Random Variables and Distributions

A random variable converts outcomes into numbers. Instead of listing every detailed outcome in the sample space, we often care about a numerical summary: the number of heads, the waiting time until a machine fails, the maximum of several measurements, or whether a test result is positive. Distributions describe how probability is assigned to those numerical values.

A Galton box diagram shows balls falling through pegs into bins.

Figure: A Galton box turns repeated random left-right choices into an approximate bell-shaped distribution. Image: Wikimedia Commons, Marcin Floryan, CC BY-SA 3.0.

This page is the bridge between event-based probability and the distribution-centered language used in statistics, simulation, and modeling. Lane et al. use probability distributions for binomial, Poisson, normal, and sampling-distribution examples. Here we build the general vocabulary: random variables, probability mass functions, probability density functions, and cumulative distribution functions.

Definitions

A random variable is a function

X:\Omega\to \mathbb{R}

that assigns a real number to each outcome. The word "variable" is traditional, but formally $X$ is a function.
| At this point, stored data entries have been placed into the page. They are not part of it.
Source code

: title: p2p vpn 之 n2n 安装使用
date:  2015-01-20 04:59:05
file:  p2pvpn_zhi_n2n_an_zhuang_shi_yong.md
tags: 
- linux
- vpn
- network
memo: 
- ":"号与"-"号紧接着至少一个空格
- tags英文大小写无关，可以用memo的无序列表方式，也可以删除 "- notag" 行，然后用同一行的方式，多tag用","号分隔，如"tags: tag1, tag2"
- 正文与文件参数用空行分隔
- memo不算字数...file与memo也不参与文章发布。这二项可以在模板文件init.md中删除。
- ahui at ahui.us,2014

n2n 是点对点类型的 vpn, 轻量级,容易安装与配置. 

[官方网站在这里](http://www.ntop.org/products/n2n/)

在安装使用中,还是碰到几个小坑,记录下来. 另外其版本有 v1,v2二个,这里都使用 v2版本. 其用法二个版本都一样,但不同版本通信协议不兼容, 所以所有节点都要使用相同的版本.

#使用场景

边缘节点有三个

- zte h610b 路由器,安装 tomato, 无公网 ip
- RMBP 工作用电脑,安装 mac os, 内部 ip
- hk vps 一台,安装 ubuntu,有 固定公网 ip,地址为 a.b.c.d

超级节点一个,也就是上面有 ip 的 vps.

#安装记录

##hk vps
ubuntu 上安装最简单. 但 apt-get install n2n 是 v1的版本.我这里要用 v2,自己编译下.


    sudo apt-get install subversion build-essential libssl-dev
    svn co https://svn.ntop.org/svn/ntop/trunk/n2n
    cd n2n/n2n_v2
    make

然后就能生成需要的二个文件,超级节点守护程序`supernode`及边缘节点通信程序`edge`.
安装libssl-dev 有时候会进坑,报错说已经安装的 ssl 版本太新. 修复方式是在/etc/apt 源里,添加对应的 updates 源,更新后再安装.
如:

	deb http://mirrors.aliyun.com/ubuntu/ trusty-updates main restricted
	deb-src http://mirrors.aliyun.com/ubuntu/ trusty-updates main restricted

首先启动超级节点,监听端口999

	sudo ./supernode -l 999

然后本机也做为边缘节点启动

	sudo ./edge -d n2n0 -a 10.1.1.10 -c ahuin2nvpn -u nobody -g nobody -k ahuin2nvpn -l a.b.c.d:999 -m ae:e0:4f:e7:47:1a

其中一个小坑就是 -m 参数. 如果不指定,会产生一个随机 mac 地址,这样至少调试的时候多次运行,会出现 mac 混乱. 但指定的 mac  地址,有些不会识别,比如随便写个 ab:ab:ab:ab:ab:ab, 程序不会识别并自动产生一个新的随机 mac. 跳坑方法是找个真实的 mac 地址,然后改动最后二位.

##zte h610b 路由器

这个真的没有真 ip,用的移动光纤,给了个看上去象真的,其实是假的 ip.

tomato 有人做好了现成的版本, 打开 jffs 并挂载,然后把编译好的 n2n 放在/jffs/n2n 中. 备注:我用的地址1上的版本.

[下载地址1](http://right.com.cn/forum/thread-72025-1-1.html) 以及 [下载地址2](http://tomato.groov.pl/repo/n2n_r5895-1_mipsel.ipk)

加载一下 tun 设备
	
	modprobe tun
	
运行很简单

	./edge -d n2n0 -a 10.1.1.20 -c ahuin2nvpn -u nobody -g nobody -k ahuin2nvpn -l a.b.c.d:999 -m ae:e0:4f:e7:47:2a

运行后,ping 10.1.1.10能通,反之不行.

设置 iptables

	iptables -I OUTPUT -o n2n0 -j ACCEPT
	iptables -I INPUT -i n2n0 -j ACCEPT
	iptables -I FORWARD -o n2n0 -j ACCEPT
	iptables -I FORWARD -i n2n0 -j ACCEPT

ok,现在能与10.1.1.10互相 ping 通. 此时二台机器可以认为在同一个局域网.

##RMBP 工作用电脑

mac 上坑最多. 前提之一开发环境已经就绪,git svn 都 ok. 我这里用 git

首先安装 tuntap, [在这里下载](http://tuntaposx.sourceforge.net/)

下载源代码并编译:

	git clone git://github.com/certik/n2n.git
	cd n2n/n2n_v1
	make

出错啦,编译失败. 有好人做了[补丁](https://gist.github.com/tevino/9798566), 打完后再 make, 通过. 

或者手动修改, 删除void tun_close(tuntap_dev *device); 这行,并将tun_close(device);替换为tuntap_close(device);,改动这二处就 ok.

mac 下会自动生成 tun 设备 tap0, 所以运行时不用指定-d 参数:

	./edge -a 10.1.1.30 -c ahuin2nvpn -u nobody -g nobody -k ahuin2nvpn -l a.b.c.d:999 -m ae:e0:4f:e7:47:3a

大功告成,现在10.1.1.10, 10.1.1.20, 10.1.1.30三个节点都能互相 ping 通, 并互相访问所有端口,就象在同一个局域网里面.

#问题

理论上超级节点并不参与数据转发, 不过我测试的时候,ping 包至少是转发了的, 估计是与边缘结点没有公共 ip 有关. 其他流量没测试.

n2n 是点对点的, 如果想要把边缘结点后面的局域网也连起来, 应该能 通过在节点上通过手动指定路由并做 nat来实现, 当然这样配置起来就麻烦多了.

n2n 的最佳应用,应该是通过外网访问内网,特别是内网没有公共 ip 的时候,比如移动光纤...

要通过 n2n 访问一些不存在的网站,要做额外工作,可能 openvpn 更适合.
A random variable is discrete if its possible values are finite or countably infinite. Its probability mass function (PMF) is

p_X(x)=P(X=x).

The PMF satisfies

p_X(x)\ge 0,\quad \sum_x p_X(x)=1.

A random variable is continuous if probabilities are described by a probability density function (PDF) $f_X(x)$ such that

P(a\le X\le b)=\int_a^b f_X(x)\,dx.

The PDF satisfies

f_X(x)\ge 0,\quad \int_{-\infty}^{\infty} f_X(x)\,dx=1.

The cumulative distribution function (CDF) is defined for every real random variable by

F_X(x)=P(X\le x).

The CDF is nondecreasing, right-continuous, and satisfies

\lim_{x\to -\infty}F_X(x)=0,\quad \lim_{x\to \infty}F_X(x)=1.
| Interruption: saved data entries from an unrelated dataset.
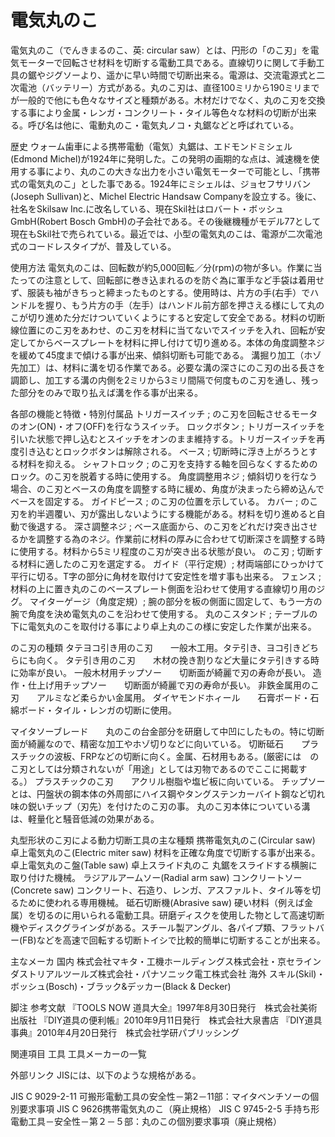 # 電気丸のこ

電気丸のこ（でんきまるのこ、英: circular saw）とは、円形の「のこ刃」を電気モーターで回転させ材料を切断する電動工具である。直線切りに関して手動工具の鋸やジグソーより、遥かに早い時間で切断出来る。電源は、交流電源式と二次電池（バッテリー）方式がある。丸のこ刃は、直径100ミリから190ミリまでが一般的で他にも色々なサイズと種類がある。木材だけでなく、丸のこ刃を交換する事により金属・レンガ・コンクリート・タイル等色々な材料の切断が出来る。呼び名は他に、電動丸のこ・電気丸ノコ・丸鋸などと呼ばれている。

歴史
ウォーム歯車による携帯電動（電気）丸鋸は、エドモンドミシェル(Edmond Michel)が1924年に発明した。この発明の画期的な点は、減速機を使用する事により、丸のこの大きな出力を小さい電気モーターで可能とし、「携帯式の電気丸のこ」とした事である。1924年にミシェルは、ジョセフサリバン(Joseph Sullivan)と、Michel Electric Handsaw Companyを設立する。後に、社名をSkilsaw Inc.に改名している、現在Skil社はロバート・ボッシュGmbH(Robert Bosch GmbH)の子会社である。その後継機種がモデル77として現在もSkil社で売られている。最近では、小型の電気丸のこは、電源が二次電池式のコードレスタイプが、普及している。

使用方法
電気丸のこは、回転数が約5,000回転／分(rpm)の物が多い。作業に当たっての注意として、回転部に巻き込まれるのを防ぐ為に軍手など手袋は着用せず、服装も袖がきちっと締まったものとする。使用時は、片方の手(右手）でハンドルを握り、もう片方の手（左手）はハンドル前方部を押さえる様にして丸のこが切り進めた分だけついていくようにすると安定して安全である。材料の切断線位置にのこ刃をあわせ、のこ刃を材料に当てないでスイッチを入れ、回転が安定してからベースプレートを材料に押し付けて切り進める。本体の角度調整ネジを緩めて45度まで傾ける事が出来、傾斜切断も可能である。
溝掘り加工（ホゾ先加工）は、材料に溝を切る作業である。必要な溝の深さにのこ刃の出る長さを調節し、加工する溝の内側を2ミリから3ミリ間隔で何度ものこ刃を通し、残った部分をのみで取り払えば溝を作る事が出来る。

各部の機能と特徴・特別付属品
トリガースイッチ ; のこ刃を回転させるモータのオン(ON)・オフ(OFF)を行なうスイッチ。
ロックボタン ; トリガースイッチを引いた状態で押し込むとスイッチをオンのまま維持する。トリガースイッチを再度引き込むとロックボタンは解除される。
ベース ; 切断時に浮き上がろうとする材料を抑える。
シャフトロック ; のこ刃を支持する軸を回らなくするためのロック。のこ刃を脱着する時に使用する。
角度調整用ネジ ; 傾斜切りを行なう場合、のこ刃とベースの角度を調整する時に緩め、角度が決まったら締め込んでベースを固定する。
ガイドピース ; のこ刃の位置を示している。
カバー ; のこ刃を約半週覆い、刃が露出しないようにする機能がある。材料を切り進めると自動で後退する。
深さ調整ネジ ; ベース底面から、のこ刃をどれだけ突き出させるかを調整する為のネジ。作業前に材料の厚みに合わせて切断深さを調整する時に使用する。材料から5ミリ程度のこ刃が突き出る状態が良い。
のこ刃 ; 切断する材料に適したのこ刃を選定する。
ガイド（平行定規）; 材両端部にひっかけて平行に切る。T字の部分に角材を取付けて安定性を増す事も出来る。
フェンス ; 材料の上に置き丸のこのベースプレート側面を沿わせて使用する直線切り用のジグ。
マイターゲージ（角度定規）; 腕の部分を板の側面に固定して、もう一方の腕で角度を決め電気丸のこを沿わせて使用する。
丸のこスタンド ; テーブルの下に電気丸のこを取付ける事により卓上丸のこの様に安定した作業が出来る。

のこ刃の種類
タテヨコ引き用のこ刃　　一般木工用。タテ引き、ヨコ引きどちらにも向く。
タテ引き用のこ刃　　木材の挽き割りなど大量にタテ引きする時に効率が良い。
一般木材用チップソー　　切断面が綺麗で刃の寿命が長い。
造作・仕上げ用チップソー　　切断面が綺麗で刃の寿命が長い。
非鉄金属用のこ刃　　アルミなど柔らかい金属用。
ダイヤモンドホィール　　石膏ボード・石綿ボード・タイル・レンガの切断に使用。

マイタソーブレード　　丸のこの台金部分を研磨して中凹にしたもの。特に切断面が綺麗なので、精密な加工やホゾ切りなどに向いている。
切断砥石　　プラスチックの波板、FRPなどの切断に向く。金属、石材用もある。(厳密には　のこ刃としては分類されないが「用途」としては刃物であるのでここに掲載する。）
プラスチックのこ刃　　アクリル樹脂や塩ビ板に向いている。
チップソーとは、円盤状の鋼本体の外周部にハイス鋼やタングステンカーバイト鋼など切れ味の鋭いチップ（刃先）を付けたのこ刃の事。
丸のこ刃本体についている溝は、軽量化と騒音低減の効果がある。

丸型形状のこ刃による動力切断工具の主な種類
携帯電気丸のこ(Circular saw)
卓上電気丸のこ(Electric miter saw)
材料を正確な角度で切断する事が出来る。
卓上電気丸のこ盤(Table saw)
卓上スライド丸のこ
丸鋸をスライドする横腕に取り付けた機械。
ラジアルアームソー(Radial arm saw)
コンクリートソー(Concrete saw)
コンクリート、石造り、レンガ、アスファルト、タイル等を切るために使われる専用機械。
砥石切断機(Abrasive saw)
硬い材料（例えば金属）を切るのに用いられる電動工具。研磨ディスクを使用した物として高速切断機やディスクグラインダがある。スチール製アングル、各パイプ類、フラットバー(FB)などを高速で回転する切断トイシで比較的簡単に切断することが出来る。

主なメーカ
国内
株式会社マキタ・工機ホールディングス株式会社・京セラインダストリアルツールズ株式会社・パナソニック電工株式会社
海外
スキル(Skil)・ボッシュ(Bosch)・ブラック&デッカー(Black & Decker)

脚注
参考文献
『TOOLS NOW 道具大全』1997年8月30日発行　株式会社美術出版社
『DIY道具の便利帳』2010年9月11日発行　株式会社大泉書店
『DIY道具事典』2010年4月20日発行　株式会社学研パブリッシング

関連項目
工具
工具メーカーの一覧

外部リンク
JISには、以下のような規格がある。

JIS C 9029-2-11 可搬形電動工具の安全性－第2－11部：マイタベンチソーの個別要求事項
JIS C 9626携帯電気丸のこ（廃止規格）
JIS C 9745-2-5 手持ち形電動工具－安全性－第２－５部：丸のこの個別要求事項（廃止規格）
For a continuous random variable with density $f_X$ ,

F_X(x)=\int_{-\infty}^{x} f_X(t)\,dt,

and, where differentiable,

f_X(x)=F_X'(x).

The support of a distribution is the set of values where the PMF or PDF is positive. A parameter is a fixed constant that indexes a family of distributions, such as the success probability $p$ in a Bernoulli distribution or the rate $\lambda$ in an exponential distribution.

Key results

The CDF is the most universal way to describe a distribution because it works for discrete, continuous, and mixed random variables. Probability over intervals can be recovered from it:

P(a<X\le b)=F_X(b)-F_X(a).

For continuous random variables, endpoint choices usually do not matter because

P(X=a)=\int_a^a f_X(x)\,dx=0.

For discrete random variables, endpoint choices matter because points can have positive probability.

If $X$ is discrete with PMF $p_X$ , then its CDF is a step function:

F_X(x)=\sum_{t\le x}p_X(t).

If $X$ is continuous with PDF $f_X$ , then probabilities are areas under the curve:

P(a\le X\le b)=\int_a^b f_X(x)\,dx.

Do not interpret density height as probability. A density can exceed $1$ on a short interval; the area, not the height, is the probability.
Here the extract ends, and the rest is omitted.